Leandro Olás quedó detenido e imputado por el homicidio agravado de Anyelén Gallo Arias (35)
jueves, 27 de octubre de 2022
Leonardo Olás pasó a calidad de detenido anoche, luego de que un informe de autopsia determinara que, Anyelén Gallo Arias (35) fue estrangulada. El hecho sucedió ayer a la mañana en la zona oeste de la Capital.
El fiscal Hugo Costilla lo imputó por “Homicidio doblemente agravado por la relación de pareja y por femicidio”. Si bien en un primer momento lo habría negado, según fuentes judiciales, el sujeto se quebró ante las fuerzas policiales y confesó el crimen.

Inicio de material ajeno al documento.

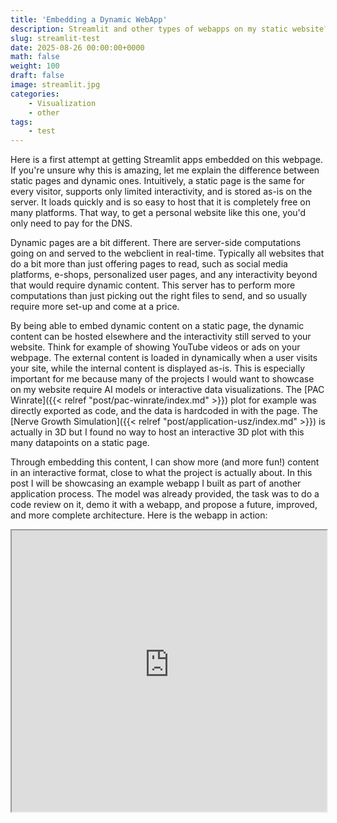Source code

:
 ```yaml
---
title: 'Embedding a Dynamic WebApp'
description: Streamlit and other types of webapps on my static website? Yes please!
slug: streamlit-test
date: 2025-08-26 00:00:00+0000
math: false
weight: 100
draft: false
image: streamlit.jpg
categories:
    - Visualization
    - other
tags:
    - test
---
```


Here is a first attempt at getting Streamlit apps embedded on this webpage. If you're unsure why this is amazing, let me explain the difference between static pages and dynamic ones. Intuitively, a static page is the same for every visitor, supports only limited interactivity, and is stored as-is on the server. It loads quickly and is so easy to host that it is completely free on many platforms. That way, to get a personal website like this one, you'd only need to pay for the DNS.

Dynamic pages are a bit different. There are server-side computations going on and served to the webclient in real-time. Typically all websites that do a bit more than just offering pages to read, such as social media platforms, e-shops, personalized user pages, and any interactivity beyond that would require dynamic content. This server has to perform more computations than just picking out the right files to send, and so usually require more set-up and come at a price.

By being able to embed dynamic content on a static page, the dynamic content can be hosted elsewhere and the interactivity still served to your website. Think for example of showing YouTube videos or ads on your webpage. The external content is loaded in dynamically when a user visits your site, while the internal content is displayed as-is. This is especially important for me because many of the projects I would want to showcase on my website require AI models or interactive data visualizations. The [PAC Winrate]({{< relref "post/pac-winrate/index.md" >}}) plot for example was directly exported as code, and the data is hardcoded in with the page. The [Nerve Growth Simulation]({{< relref "post/application-usz/index.md" >}}) is actually in 3D but I found no way to host an interactive 3D plot with this many datapoints on a static page.

Through embedding this content, I can show more (and more fun!) content in an interactive format, close to what the project is actually about. In this post I will be showcasing an example webapp I built as part of another application process. The model was already provided, the task was to do a code review on it, demo it with a webapp, and propose a future, improved, and more complete architecture. Here is the webapp in action:

<iframe
  src="https://floralpina-demo.streamlit.app?embed=true"
  style="height: 450px; width: 100%;"
></iframe>
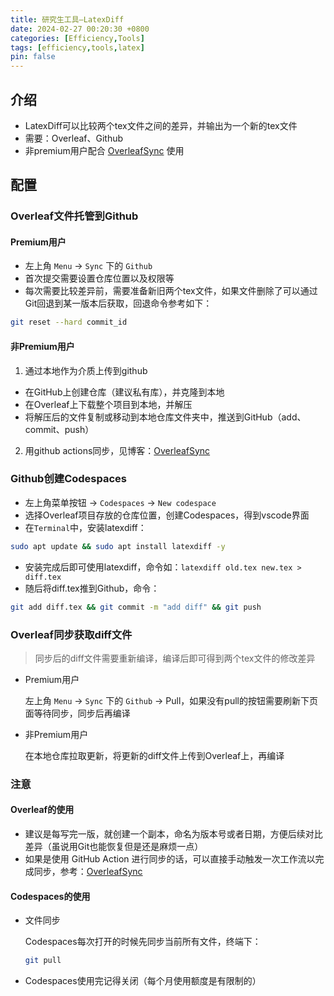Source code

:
 ```yaml
---
title: 研究生工具—LatexDiff
date: 2024-02-27 00:20:30 +0800
categories: [Efficiency,Tools]
tags: [efficiency,tools,latex]
pin: false
---
```



## 介绍

- LatexDiff可以比较两个tex文件之间的差异，并输出为一个新的tex文件
- 需要：Overleaf、Github
- 非premium用户配合 [OverleafSync](/posts/OverleafSync) 使用

## 配置
### Overleaf文件托管到Github
#### Premium用户
- 左上角 `Menu` -> `Sync` 下的 `Github`
- 首次提交需要设置仓库位置以及权限等
- 每次需要比较差异前，需要准备新旧两个tex文件，如果文件删除了可以通过Git回退到某一版本后获取，回退命令参考如下：
```bash
git reset --hard commit_id
```

#### 非Premium用户
1. 通过本地作为介质上传到github
  - 在GitHub上创建仓库（建议私有库），并克隆到本地
  - 在Overleaf上下载整个项目到本地，并解压
  - 将解压后的文件复制或移动到本地仓库文件夹中，推送到GitHub（add、commit、push）

2. 用github actions同步，见博客：[OverleafSync](/posts/OverleafSync)

### Github创建Codespaces
- 左上角菜单按钮 -> `Codespaces` -> `New codespace`
- 选择Overleaf项目存放的仓库位置，创建Codespaces，得到vscode界面
- 在`Terminal`中，安装latexdiff：
```bash
sudo apt update && sudo apt install latexdiff -y
```
- 安装完成后即可使用latexdiff，命令如：`latexdiff old.tex new.tex > diff.tex`
- 随后将diff.tex推到Github，命令：
```bash
git add diff.tex && git commit -m "add diff" && git push
```

### Overleaf同步获取diff文件
> 同步后的diff文件需要重新编译，编译后即可得到两个tex文件的修改差异

- Premium用户

  左上角 `Menu` -> `Sync` 下的 `Github` -> Pull，如果没有pull的按钮需要刷新下页面等待同步，同步后再编译

- 非Premium用户

  在本地仓库拉取更新，将更新的diff文件上传到Overleaf上，再编译

### 注意
#### Overleaf的使用
- 建议是每写完一版，就创建一个副本，命名为版本号或者日期，方便后续对比差异（虽说用Git也能恢复但是还是麻烦一点）
- 如果是使用 GitHub Action 进行同步的话，可以直接手动触发一次工作流以完成同步，参考：[OverleafSync](/posts/OverleafSync/#3-actions)

#### Codespaces的使用
- 文件同步

  Codespaces每次打开的时候先同步当前所有文件，终端下：
  ```bash
  git pull
  ```

- Codespaces使用完记得关闭（每个月使用额度是有限制的）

El hecho habría sucedió pasadas las 9 de la mañana, cuando el ahora detenido se habría comunicado con el 911 y denunció el hallazgo del cuerpo sin vida de la mujer. Por las inconsistencias en sus declaraciones, el representante del ministerio público fiscal ordenó el arresto del sujeto, también el secuestro de los celulares, ropa y otros elementos.
En horas de la tarde noche se confirmó lo peor: según la autopsia, la víctima falleció por asfixia mecánica. El deceso habría ocurrido entre las 5 y 7 de la mañana de acuerdo al informe, por lo que al momento del llamado a la policía, de acuerdo a los investigadores, ya habían pasado dos horas y esto levantó aún más las sospechas.
Al momento de la detención, habría consumido ansiolíticos para intentar quitarse la vida y presentaba hematomas en sus brazos. Anoche, familiares y amigos despidieron los restos de la joven madre de tres niñas.
Antecedentes
También se conoció que el ahora detenido había recibido una denuncia por violación de domicilio el mes pasado, cuando el fiscal N° 9, Jonathan Felsztyna, le notificó una restricción perimetral y posteriormente lo imputó por haber violado la medida.
“Te mereces lo peor del mundo”
A horas del lamentable hecho de sangre, una amiga de la víctima publicó en las redes: “No tengo duda alguna de que fuiste vos. No solo te llevaste la vida de mi amiga, sino la de la madre de tus hijas”.
Y agregó: “Te merecés lo peor del mundo. Yo fui testigo de tus golpes, yo pasaba horas por teléfono con ella llorando porque no sabía qué hacer para tenerte lejos. Yo me quedé noches enteras cuidándola por miedo a que vos llegues, yo fui testigo de las denuncias que te hacía y de las restricciones que tenías, que jamás cumpliste”.